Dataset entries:
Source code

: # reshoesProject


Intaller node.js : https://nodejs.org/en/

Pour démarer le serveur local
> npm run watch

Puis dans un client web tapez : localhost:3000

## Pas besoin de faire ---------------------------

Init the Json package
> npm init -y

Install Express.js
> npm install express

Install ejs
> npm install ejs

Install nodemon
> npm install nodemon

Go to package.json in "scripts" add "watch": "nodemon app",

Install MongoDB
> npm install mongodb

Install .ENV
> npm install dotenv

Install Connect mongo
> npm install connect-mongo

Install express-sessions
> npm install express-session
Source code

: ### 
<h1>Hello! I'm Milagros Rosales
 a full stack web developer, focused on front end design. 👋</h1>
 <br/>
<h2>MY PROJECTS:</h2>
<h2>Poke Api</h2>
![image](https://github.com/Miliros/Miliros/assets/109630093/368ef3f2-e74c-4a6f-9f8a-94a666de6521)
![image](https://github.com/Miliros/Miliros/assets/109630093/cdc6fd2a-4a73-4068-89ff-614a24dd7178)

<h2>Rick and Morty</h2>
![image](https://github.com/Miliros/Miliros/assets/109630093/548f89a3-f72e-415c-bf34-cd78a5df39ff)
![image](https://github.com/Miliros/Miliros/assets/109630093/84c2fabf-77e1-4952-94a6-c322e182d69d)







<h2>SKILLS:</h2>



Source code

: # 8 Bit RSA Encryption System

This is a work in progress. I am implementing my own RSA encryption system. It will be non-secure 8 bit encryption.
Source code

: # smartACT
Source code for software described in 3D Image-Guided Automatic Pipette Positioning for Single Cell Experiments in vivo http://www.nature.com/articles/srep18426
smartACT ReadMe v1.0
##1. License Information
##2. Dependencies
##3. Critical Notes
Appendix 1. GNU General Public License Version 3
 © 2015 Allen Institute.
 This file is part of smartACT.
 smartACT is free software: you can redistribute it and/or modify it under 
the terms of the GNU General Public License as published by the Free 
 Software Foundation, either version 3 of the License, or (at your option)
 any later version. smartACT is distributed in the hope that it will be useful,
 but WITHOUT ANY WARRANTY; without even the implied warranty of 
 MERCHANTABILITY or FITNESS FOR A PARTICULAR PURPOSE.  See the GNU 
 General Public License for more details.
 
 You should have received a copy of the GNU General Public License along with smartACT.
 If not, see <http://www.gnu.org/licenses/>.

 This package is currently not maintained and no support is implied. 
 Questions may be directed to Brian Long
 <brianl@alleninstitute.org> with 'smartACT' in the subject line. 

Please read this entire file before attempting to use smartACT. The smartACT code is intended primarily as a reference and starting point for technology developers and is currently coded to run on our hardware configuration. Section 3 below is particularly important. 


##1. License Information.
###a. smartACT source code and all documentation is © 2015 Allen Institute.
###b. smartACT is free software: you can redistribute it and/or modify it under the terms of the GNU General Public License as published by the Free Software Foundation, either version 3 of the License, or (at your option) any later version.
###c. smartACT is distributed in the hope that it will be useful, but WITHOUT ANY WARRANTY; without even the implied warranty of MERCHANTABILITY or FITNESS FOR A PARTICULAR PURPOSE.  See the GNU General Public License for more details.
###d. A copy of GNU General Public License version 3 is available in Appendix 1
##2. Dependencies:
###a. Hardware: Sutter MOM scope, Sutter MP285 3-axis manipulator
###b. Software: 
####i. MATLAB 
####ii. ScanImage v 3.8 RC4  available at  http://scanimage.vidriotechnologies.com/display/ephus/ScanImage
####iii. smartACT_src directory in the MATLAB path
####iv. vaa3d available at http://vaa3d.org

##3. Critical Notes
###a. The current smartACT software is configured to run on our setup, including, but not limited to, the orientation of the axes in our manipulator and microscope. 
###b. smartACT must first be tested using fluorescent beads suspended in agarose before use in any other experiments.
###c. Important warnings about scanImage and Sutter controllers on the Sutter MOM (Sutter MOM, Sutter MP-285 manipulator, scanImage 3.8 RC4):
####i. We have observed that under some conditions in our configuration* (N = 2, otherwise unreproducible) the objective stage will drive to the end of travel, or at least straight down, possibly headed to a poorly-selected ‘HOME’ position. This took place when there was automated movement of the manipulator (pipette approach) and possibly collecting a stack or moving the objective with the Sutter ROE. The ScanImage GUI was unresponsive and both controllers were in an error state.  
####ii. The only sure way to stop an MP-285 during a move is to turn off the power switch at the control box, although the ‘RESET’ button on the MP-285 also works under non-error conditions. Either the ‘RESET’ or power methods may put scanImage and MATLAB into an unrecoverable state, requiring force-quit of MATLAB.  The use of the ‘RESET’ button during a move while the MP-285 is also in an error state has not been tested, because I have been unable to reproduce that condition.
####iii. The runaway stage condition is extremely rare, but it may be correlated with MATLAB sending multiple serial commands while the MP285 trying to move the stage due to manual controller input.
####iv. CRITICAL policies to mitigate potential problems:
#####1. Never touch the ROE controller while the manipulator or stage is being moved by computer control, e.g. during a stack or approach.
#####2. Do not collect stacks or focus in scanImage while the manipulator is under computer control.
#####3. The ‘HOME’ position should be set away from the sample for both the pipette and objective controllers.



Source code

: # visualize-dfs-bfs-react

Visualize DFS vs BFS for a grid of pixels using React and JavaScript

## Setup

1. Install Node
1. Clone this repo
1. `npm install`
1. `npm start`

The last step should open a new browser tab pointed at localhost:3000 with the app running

* _Work order_: Retype each record in full, please.

* _Worked solution_:
Source code

: # reshoesProject


Intaller node.js : https://nodejs.org/en/

Pour démarer le serveur local
> npm run watch

Puis dans un client web tapez : localhost:3000

## Pas besoin de faire ---------------------------

Init the Json package
> npm init -y

Install Express.js
> npm install express

Install ejs
> npm install ejs

Install nodemon
> npm install nodemon

Go to package.json in "scripts" add "watch": "nodemon app",

Install MongoDB
> npm install mongodb

Install .ENV
> npm install dotenv

Install Connect mongo
> npm install connect-mongo

Install express-sessions
> npm install express-session
Source code

: ### 
<h1>Hello! I'm Milagros Rosales
 a full stack web developer, focused on front end design. 👋</h1>
 <br/>
<h2>MY PROJECTS:</h2>
<h2>Poke Api</h2>
![image](https://github.com/Miliros/Miliros/assets/109630093/368ef3f2-e74c-4a6f-9f8a-94a666de6521)
![image](https://github.com/Miliros/Miliros/assets/109630093/cdc6fd2a-4a73-4068-89ff-614a24dd7178)

<h2>Rick and Morty</h2>
![image](https://github.com/Miliros/Miliros/assets/109630093/548f89a3-f72e-415c-bf34-cd78a5df39ff)
![image](https://github.com/Miliros/Miliros/assets/109630093/84c2fabf-77e1-4952-94a6-c322e182d69d)







<h2>SKILLS:</h2>



Source code

: # 8 Bit RSA Encryption System

This is a work in progress. I am implementing my own RSA encryption system. It will be non-secure 8 bit encryption.
Source code

: # smartACT
Source code for software described in 3D Image-Guided Automatic Pipette Positioning for Single Cell Experiments in vivo http://www.nature.com/articles/srep18426
smartACT ReadMe v1.0
##1. License Information
##2. Dependencies
##3. Critical Notes
Appendix 1. GNU General Public License Version 3
 © 2015 Allen Institute.
 This file is part of smartACT.
 smartACT is free software: you can redistribute it and/or modify it under 
the terms of the GNU General Public License as published by the Free 
 Software Foundation, either version 3 of the License, or (at your option)
 any later version. smartACT is distributed in the hope that it will be useful,
 but WITHOUT ANY WARRANTY; without even the implied warranty of 
 MERCHANTABILITY or FITNESS FOR A PARTICULAR PURPOSE.  See the GNU 
 General Public License for more details.
 
 You should have received a copy of the GNU General Public License along with smartACT.
 If not, see <http://www.gnu.org/licenses/>.

 This package is currently not maintained and no support is implied. 
 Questions may be directed to Brian Long
 <brianl@alleninstitute.org> with 'smartACT' in the subject line. 

Please read this entire file before attempting to use smartACT. The smartACT code is intended primarily as a reference and starting point for technology developers and is currently coded to run on our hardware configuration. Section 3 below is particularly important. 


##1. License Information.
###a. smartACT source code and all documentation is © 2015 Allen Institute.
###b. smartACT is free software: you can redistribute it and/or modify it under the terms of the GNU General Public License as published by the Free Software Foundation, either version 3 of the License, or (at your option) any later version.
###c. smartACT is distributed in the hope that it will be useful, but WITHOUT ANY WARRANTY; without even the implied warranty of MERCHANTABILITY or FITNESS FOR A PARTICULAR PURPOSE.  See the GNU General Public License for more details.
###d. A copy of GNU General Public License version 3 is available in Appendix 1
##2. Dependencies:
###a. Hardware: Sutter MOM scope, Sutter MP285 3-axis manipulator
###b. Software: 
####i. MATLAB 
####ii. ScanImage v 3.8 RC4  available at  http://scanimage.vidriotechnologies.com/display/ephus/ScanImage
####iii. smartACT_src directory in the MATLAB path
####iv. vaa3d available at http://vaa3d.org

##3. Critical Notes
###a. The current smartACT software is configured to run on our setup, including, but not limited to, the orientation of the axes in our manipulator and microscope. 
###b. smartACT must first be tested using fluorescent beads suspended in agarose before use in any other experiments.
###c. Important warnings about scanImage and Sutter controllers on the Sutter MOM (Sutter MOM, Sutter MP-285 manipulator, scanImage 3.8 RC4):
####i. We have observed that under some conditions in our configuration* (N = 2, otherwise unreproducible) the objective stage will drive to the end of travel, or at least straight down, possibly headed to a poorly-selected ‘HOME’ position. This took place when there was automated movement of the manipulator (pipette approach) and possibly collecting a stack or moving the objective with the Sutter ROE. The ScanImage GUI was unresponsive and both controllers were in an error state.  
####ii. The only sure way to stop an MP-285 during a move is to turn off the power switch at the control box, although the ‘RESET’ button on the MP-285 also works under non-error conditions. Either the ‘RESET’ or power methods may put scanImage and MATLAB into an unrecoverable state, requiring force-quit of MATLAB.  The use of the ‘RESET’ button during a move while the MP-285 is also in an error state has not been tested, because I have been unable to reproduce that condition.
####iii. The runaway stage condition is extremely rare, but it may be correlated with MATLAB sending multiple serial commands while the MP285 trying to move the stage due to manual controller input.
####iv. CRITICAL policies to mitigate potential problems:
#####1. Never touch the ROE controller while the manipulator or stage is being moved by computer control, e.g. during a stack or approach.
#####2. Do not collect stacks or focus in scanImage while the manipulator is under computer control.
#####3. The ‘HOME’ position should be set away from the sample for both the pipette and objective controllers.



Source code

: # visualize-dfs-bfs-react

Visualize DFS vs BFS for a grid of pixels using React and JavaScript

## Setup

1. Install Node
1. Clone this repo
1. `npm install`
1. `npm start`

The last step should open a new browser tab pointed at localhost:3000 with the app running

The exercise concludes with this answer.